Limités au niveau méthodologique, ces nouveaux modèles ont fait l’hypothèse durant plusieurs décennies d’une homogénéité des entreprises ; les firmes étaient supposées produire à la même échelle et être confrontées aux mêmes coûts. Melitz (2003), d’une part, et Bernard, Eaton, Jensen et Kortum (2003), d’autre part, ont mis à jour une nouvelle source de gains du commerce international en prenant en compte l’hétérogénéité des entreprises. Dans un secteur étroitement défini, les entreprises sont effectivement diverses en termes de taille et de profit, en raison notamment des différences de productivité. Or, cette hétérogénéité des entreprises au sein d’un même secteur va contribuer à amplifier les gains de la libéralisation que la littérature économique avait déjà identifiés.
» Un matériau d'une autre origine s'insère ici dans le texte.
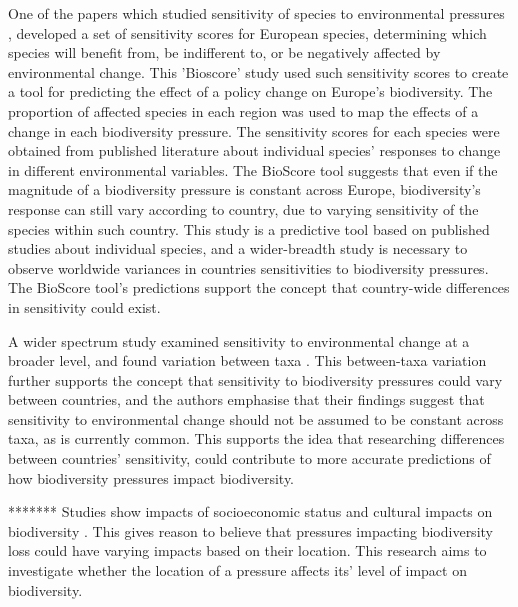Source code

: \documentclass[11pt, a4paper, titlepage]{article}
\begin{document}
	One of the papers which studied sensitivity of species to environmental pressures \cite{louette2010bioscore}, developed a set of sensitivity scores for European species, determining which species will benefit from, be indifferent to, or be negatively affected by environmental change. This 'Bioscore' study used such sensitivity scores to create a tool for predicting the effect of a policy change on Europe's biodiversity. The proportion of  affected species in each region was used to map the effects of a change in each biodiversity pressure. The sensitivity scores for each species were obtained from published literature about individual species' responses to change in different environmental variables. The BioScore tool suggests that even if the magnitude of a biodiversity pressure is constant across Europe, biodiversity's response can still vary according to country, due to varying sensitivity of the species within such country. This study is a predictive tool based on published studies about individual species, and a wider-breadth study is necessary to observe worldwide variances in countries sensitivities to biodiversity pressures. The BioScore tool's predictions support the concept that country-wide differences in sensitivity could exist.
	
	A wider spectrum study examined sensitivity to environmental change at a broader level, and found variation between taxa \cite{sunday2015species}. This between-taxa variation further supports the concept that sensitivity to biodiversity pressures could vary between countries, and the authors emphasise that their findings suggest that sensitivity to environmental change should not be assumed to be constant across taxa, as is currently common. This supports the idea that researching differences between countries' sensitivity, could contribute to more accurate predictions of how biodiversity pressures impact biodiversity. 
	
	
	
	
	
	
	
	
	 
   	 
   	 
   	 ******* \newline
   	 Studies show impacts of socioeconomic status and cultural impacts on biodiversity \cite{kinzig2005effects}. This gives reason to believe that pressures impacting biodiversity loss could have varying impacts based on their location. This research aims to investigate whether the location of a pressure affects its' level of impact on biodiversity. 
\end{document}
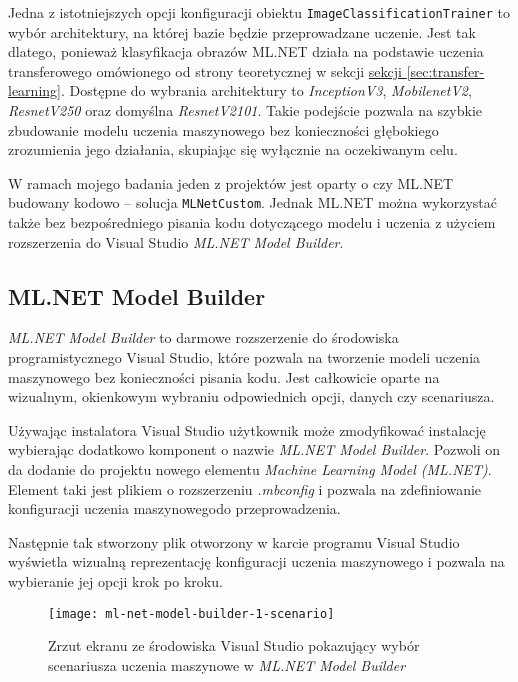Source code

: Jedna z istotniejszych opcji konfiguracji obiektu \lstinline{ImageClassificationTrainer} to wybór architektury, na której bazie będzie przeprowadzane uczenie.
Jest tak dlatego, ponieważ klasyfikacja obrazów ML.NET działa na podstawie uczenia transferowego omówionego od strony teoretycznej w sekcji \hyperref[sec:transfer-learning]{sekcji \ref*{sec:transfer-learning}}.
Dostępne do wybrania architektury to \emph{InceptionV3}, \emph{MobilenetV2}, \emph{ResnetV250} oraz domyślna \emph{ResnetV2101}.
Takie podejście pozwala na szybkie zbudowanie modelu uczenia maszynowego bez konieczności głębokiego zrozumienia jego działania, skupiając się wyłącznie na oczekiwanym celu.

W ramach mojego badania jeden z projektów jest oparty o czy ML.NET budowany kodowo -- solucja \lstinline{MLNetCustom}.
Jednak ML.NET można wykorzystać także bez bezpośredniego pisania kodu dotyczącego modelu i uczenia z użyciem rozszerzenia do Visual Studio \emph{ML.NET Model Builder}.

\subsection{ML.NET Model Builder}

\emph{ML.NET Model Builder} to darmowe rozszerzenie do środowiska programistycznego Visual Studio, które pozwala na tworzenie modeli uczenia maszynowego bez konieczności pisania kodu.
Jest całkowicie oparte na wizualnym, okienkowym wybraniu odpowiednich opcji, danych czy scenariusza.

Używając instalatora Visual Studio użytkownik może zmodyfikować instalację wybierając dodatkowo komponent o nazwie \emph{ML.NET Model Builder}.
Pozwoli on da dodanie do projektu nowego elementu \emph{Machine Learning Model (ML.NET)}.
Element taki jest plikiem o rozszerzeniu \emph{.mbconfig} i pozwala na zdefiniowanie konfiguracji uczenia maszynowegodo przeprowadzenia.

Następnie tak stworzony plik otworzony w karcie programu Visual Studio wyświetla wizualną reprezentację konfiguracji uczenia maszynowego i pozwala na wybieranie jej opcji krok po kroku.

\begin{figure}[ht]
  \texttt{[image: ml-net-model-builder-1-scenario]}
  \caption{Zrzut ekranu ze środowiska Visual Studio pokazujący wybór scenariusza uczenia maszynowe w \emph{ML.NET Model Builder}}
  \label{fig:ml-net-model-builder-1-scenario}
\end{figure}

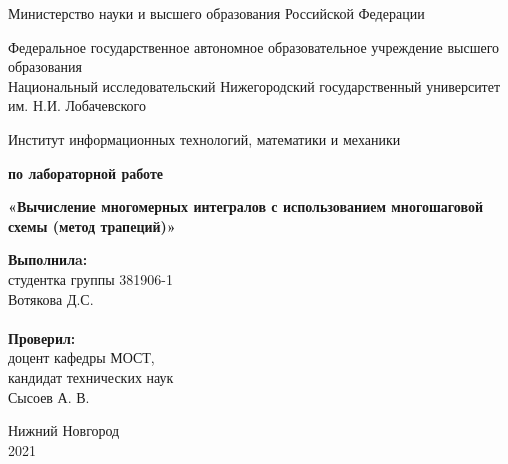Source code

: \documentclass{report}
\begin{document}
\begin{titlepage}

\begin{center}
Министерство науки и высшего образования Российской Федерации
\end{center}

\begin{center}
Федеральное государственное автономное образовательное учреждение высшего образования \\
Национальный исследовательский Нижегородский государственный университет им. Н.И. Лобачевского
\end{center}

\begin{center}
Институт информационных технологий, математики и механики
\end{center}

\vspace{4em}

\begin{center}
\textbf{ по лабораторной работе} \\
\end{center}
\begin{center}
\textbf{\Large«Вычисление многомерных интегралов с использованием многошаговой схемы 
(метод трапеций)»} \\
\end{center}

\vspace{4em}

\newbox{\lbox}
\newlength{\maxl}
\setlength{\maxl}{\wd\lbox}
\hfill\parbox{7cm}{
\hspace*{5cm}\hspace*{-5cm}\textbf{Выполнилa:} \\ студентка группы 381906-1 \\ Вотякова Д.С. \\
\\
\hspace*{5cm}\hspace*{-5cm}\textbf{Проверил:}\\ доцент кафедры МОСТ, \\ кандидат технических наук \\ Сысоев А. В.\\
}
\vspace{\fill}

\begin{center} Нижний Новгород \\ 2021 \end{center}

\end{titlepage}
\end{document}
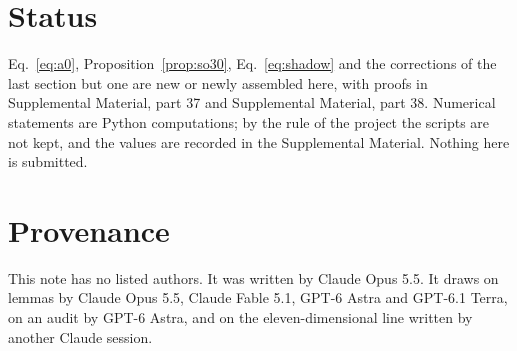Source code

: \documentclass[aps,prd,reprint,onecolumn,nofootinbib,amsmath,amssymb,floatfix]{revtex4-2}
\theoremstyle{plain}
\newcommand{\supp}[1]{Supplemental Material, part #1}
\begin{document}
\section*{Status}

Eq.~\eqref{eq:a0}, Proposition~\ref{prop:so30}, Eq.~\eqref{eq:shadow} and the corrections of the last section but one are new or newly assembled here, with proofs in \supp{37} and \supp{38}. Numerical statements are Python computations; by the rule of the project the scripts are not kept, and the values are recorded in the Supplemental Material. Nothing here is submitted.

\section*{Provenance}

This note has no listed authors. It was written by Claude Opus 5.5. It draws on lemmas by Claude Opus 5.5, Claude Fable 5.1, GPT-6 Astra and GPT-6.1 Terra, on an audit by GPT-6 Astra, and on the eleven-dimensional line written by another Claude session.


\end{document}
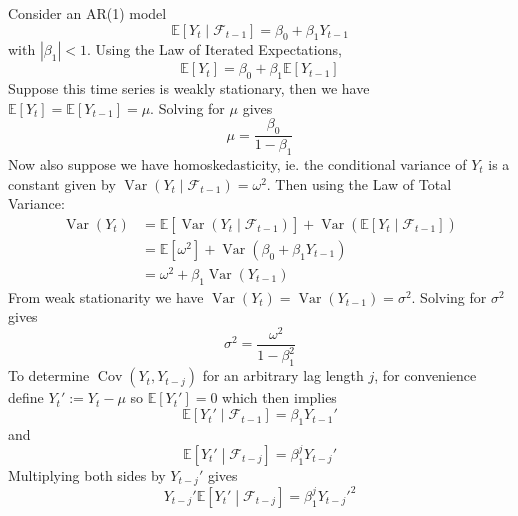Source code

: \documentclass[11pt]{report} %
\begin{document}
Consider an AR(1) model
\begin{equation}
\mathbb{E}\left[Y_{t} \middle|\mathcal{F}_{t-1}\right] = \beta_{0} + \beta_{1}Y_{t - 1}
\end{equation}
with $\left|\beta_{1}\right| < 1$. Using the Law of Iterated Expectations,
\begin{equation}
\mathbb{E}\left[Y_{t}\right] = \beta_{0} + \beta_{1}\mathbb{E}\left[Y_{t - 1}\right]
\end{equation}
Suppose this time series is weakly stationary, then we have $\mathbb{E}\left[Y_{t}\right] = \mathbb{E}\left[Y_{t - 1}\right] = \mu$. Solving for $\mu$ gives
\begin{equation}
\mu = \dfrac{\beta_{0}}{1 - \beta_{1}}
\end{equation}
Now also suppose we have homoskedasticity, ie. the conditional variance of $Y_{t}$ is a constant given by $\operatorname{Var}\left(Y_{t}\middle|\mathcal{F}_{t-1}\right) = \omega^{2}$. Then using the Law of Total Variance:
\begin{align}
\operatorname{Var}\left(Y_{t}\right) &= \mathbb{E}\left[\operatorname{Var}\left(Y_{t}\middle|\mathcal{F}_{t-1}\right)\right] + \operatorname{Var}\left( \mathbb{E}\left[Y_{t}\middle|\mathcal{F}_{t-1}\right]\right) \\
&= \mathbb{E}\left[\omega^{2}\right] + \operatorname{Var}\left(\beta_{0} + \beta_{1}Y_{t - 1}\right) \\
&= \omega^{2} + \beta_{1}\operatorname{Var}\left(Y_{t - 1}\right)
\end{align}
From weak stationarity we have $\operatorname{Var}\left(Y_{t}\right) = \operatorname{Var}\left(Y_{t - 1}\right) = \sigma^{2}$. Solving for $\sigma^{2}$ gives
\begin{equation}
\sigma^{2} = \dfrac{\omega^{2}}{1 - \beta_{1}^{2}}
\end{equation}
To determine $\operatorname{Cov}\left(Y_{t}, Y_{t - j}\right)$ for an arbitrary lag length $j$, for convenience define $Y_{t}' := Y_{t} - \mu$ so $\mathbb{E}\left[Y_{t}'\right] = 0$ which then implies
\begin{equation}
\mathbb{E}\left[Y_{t}'\middle|\mathcal{F}_{t-1}\right] = \beta_{1}Y_{t - 1}'
\end{equation}
and
\begin{equation}
\mathbb{E}\left[Y_{t}'\middle|\mathcal{F}_{t-j}\right] = \beta_{1}^{j}Y_{t - j}'
\end{equation}
Multiplying both sides by $Y_{t - j}'$ gives
\begin{equation}
Y_{t - j}'\mathbb{E}\left[Y_{t}'\middle|\mathcal{F}_{t-j}\right] = \beta_{1}^{j}Y_{t - j}'^{2}
\end{equation}
\end{document}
L’ouverture au commerce va en effet contribuer à relever la productivité, non seulement via les économies d’échelle, mais également à travers un processus darwinien de sélection des entreprises [Corcos et alii, 2012]. D’un côté, la libéralisation des échanges se traduit par une diminution des coûts de transaction qui vont inciter les entreprises étrangères à pénétrer les marchés domestiques. Les firmes domestiques vont alors voir leurs profits diminuer sur les ventes domestiques, et ce quel que soit leur niveau initial de productivité. D’un autre côté, certaines entreprises domestiques vont se révéler suffisamment productives pour prendre en charge les coûts qu'exigent l'accès aux marchés extérieurs, notamment les coûts de transport, et faire face aux barrières de nature institutionnelle ou culturelle. Ces firmes vont alors accéder aux marchés étrangers et en obtenir ainsi des profits supplémentaires.
Avec la libéralisation des échanges, les entreprises vont par conséquent se partitionner en trois groupes. Comme les entreprises les moins productives font des pertes sur les marchés domestiques et ne disposent pas d’accès aux marchés étrangers, elles sont forcées de se retirer du marché. Les entreprises les plus productives sont quant à elles en mesure de compenser le manque à gagner sur les ventes domestiques avec les profits qu’elles retirent de leurs exportations. Elles peuvent donc survivre et sont même susceptibles d’accroître leur part de marché. Enfin, les entreprises ayant des niveaux intermédiaires de productivité peuvent également survivre, mais elles ne sont pas suffisamment productives pour accéder aux marchés étrangers, si bien qu’elles sont confinées aux seuls marchés domestiques et voient leur part de marché décliner irrémédiablement. Au final, comme l’intégration du commerce international élimine les entreprises les moins productives, la productivité moyenne du secteur s’élève grâce à la réallocation des ressources productives depuis les producteurs les moins efficaces vers les plus efficaces.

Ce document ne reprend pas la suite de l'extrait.